Begin at the line bearing "step 5 : run". Transcribe it and all subsequent lines of the material below exactly, and nothing more.

··· Given data

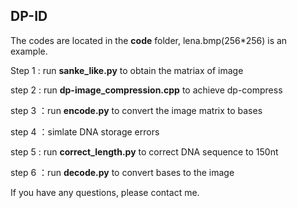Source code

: ## DP-ID 

The codes are located in the **code** folder, lena.bmp(256*256) is an example.

Step 1 : run **sanke_like.py** to obtain the matriax of image

step 2 : run **dp-image_compression.cpp** to achieve dp-compress

step 3 ：run **encode.py** to convert the image matrix to bases

step 4 ：simlate DNA storage errors

step 5 : run **correct_length.py** to correct DNA sequence to 150nt 

step 6 ：run **decode.py** to convert bases to the image


If you have any questions, please contact me.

······

-- Answer to this problem --
step 5 : run **correct_length.py** to correct DNA sequence to 150nt 

step 6 ：run **decode.py** to convert bases to the image


If you have any questions, please contact me.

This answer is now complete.